@Smoke34,
Let me emphasize (again, i believe, i believe i said this before) that one can be a skeptic and still be a theist, or an agnostic or an atheist. I get mildly torqued off at people who insist that an atheist must, perforce, deny that there is a god. This is central to a naïve, simple-minded argument peddled by some agnostics who want to claim the moral high ground on the issue of "to god or not to god." There was quite a prolonged and bitter argument over this subject here several years ago. The simple-minded agnostic position is that theists and atheists are both sets of believers, who just hold polar opposite belief sets. Therefore, according to the so-called logic of their position, they have the intellectually and morally superior position, because they acknowledge that they don't know. However, if pressed, they cannot deal with (and often become hostile and abusive as a result) the question of why they would put more emphasis on agnosticism with regard to god, but not toward, for example, fairies, pixies and elves. That's why i brought that up before. In the end, this agnostic position becomes more and more ridiculous. So, should we be agnostic about the effect of red lights? If one approaches an intersection and has a green light for one's direction of travel, does one still stop--after all, one cannot know to a certainty that cross traffic will stop, and the 0nly option is to take it on faith.

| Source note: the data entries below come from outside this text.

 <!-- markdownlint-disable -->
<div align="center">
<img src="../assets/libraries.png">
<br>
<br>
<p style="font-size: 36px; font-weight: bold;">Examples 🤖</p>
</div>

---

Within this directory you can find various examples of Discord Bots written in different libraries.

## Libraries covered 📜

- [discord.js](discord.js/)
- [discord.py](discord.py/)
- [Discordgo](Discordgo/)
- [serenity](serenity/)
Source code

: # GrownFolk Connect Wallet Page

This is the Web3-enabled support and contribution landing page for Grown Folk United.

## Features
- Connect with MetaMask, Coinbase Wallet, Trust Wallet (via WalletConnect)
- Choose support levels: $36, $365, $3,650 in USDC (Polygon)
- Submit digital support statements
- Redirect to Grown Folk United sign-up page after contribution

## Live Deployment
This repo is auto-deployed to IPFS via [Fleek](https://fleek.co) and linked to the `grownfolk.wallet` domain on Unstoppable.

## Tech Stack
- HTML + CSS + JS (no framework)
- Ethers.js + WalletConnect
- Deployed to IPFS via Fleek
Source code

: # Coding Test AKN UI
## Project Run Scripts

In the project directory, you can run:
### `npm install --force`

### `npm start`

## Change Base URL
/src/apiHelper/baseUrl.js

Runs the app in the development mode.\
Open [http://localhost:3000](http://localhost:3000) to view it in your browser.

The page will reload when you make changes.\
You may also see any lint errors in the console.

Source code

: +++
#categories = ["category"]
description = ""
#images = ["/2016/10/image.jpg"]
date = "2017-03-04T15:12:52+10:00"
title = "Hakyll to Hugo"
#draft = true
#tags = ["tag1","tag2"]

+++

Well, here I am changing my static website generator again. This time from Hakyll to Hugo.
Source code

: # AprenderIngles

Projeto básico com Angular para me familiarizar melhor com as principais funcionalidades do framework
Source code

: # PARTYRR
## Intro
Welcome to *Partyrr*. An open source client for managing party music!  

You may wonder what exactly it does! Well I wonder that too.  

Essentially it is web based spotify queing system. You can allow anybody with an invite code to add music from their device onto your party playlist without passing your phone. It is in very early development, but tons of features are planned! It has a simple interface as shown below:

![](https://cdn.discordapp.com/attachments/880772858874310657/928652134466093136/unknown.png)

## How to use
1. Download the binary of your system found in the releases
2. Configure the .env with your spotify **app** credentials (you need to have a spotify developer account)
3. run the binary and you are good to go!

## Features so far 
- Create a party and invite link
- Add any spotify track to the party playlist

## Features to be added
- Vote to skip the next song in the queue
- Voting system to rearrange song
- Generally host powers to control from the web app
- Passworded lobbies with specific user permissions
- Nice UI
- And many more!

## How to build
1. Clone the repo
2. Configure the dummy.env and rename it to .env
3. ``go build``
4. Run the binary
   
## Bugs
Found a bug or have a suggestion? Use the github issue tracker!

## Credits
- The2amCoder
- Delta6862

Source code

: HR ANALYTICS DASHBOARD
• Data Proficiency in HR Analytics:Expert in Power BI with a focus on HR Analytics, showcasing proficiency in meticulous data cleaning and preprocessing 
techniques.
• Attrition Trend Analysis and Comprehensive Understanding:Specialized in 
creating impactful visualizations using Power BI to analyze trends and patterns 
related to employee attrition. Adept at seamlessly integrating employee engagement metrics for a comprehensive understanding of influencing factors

I use the intersection with traffic lights as a metaphor to compare blind faith to informed faith. I drive through an intersection with a green light not on blind faith, but the informed faith that i and virtually everyone i've ever seen stops for a red light, and that it is therefore safe to proceed. Blind faith would just assume you can blast through any intersection anywhere at any time because god will protect your silly, deluded Protestant ass.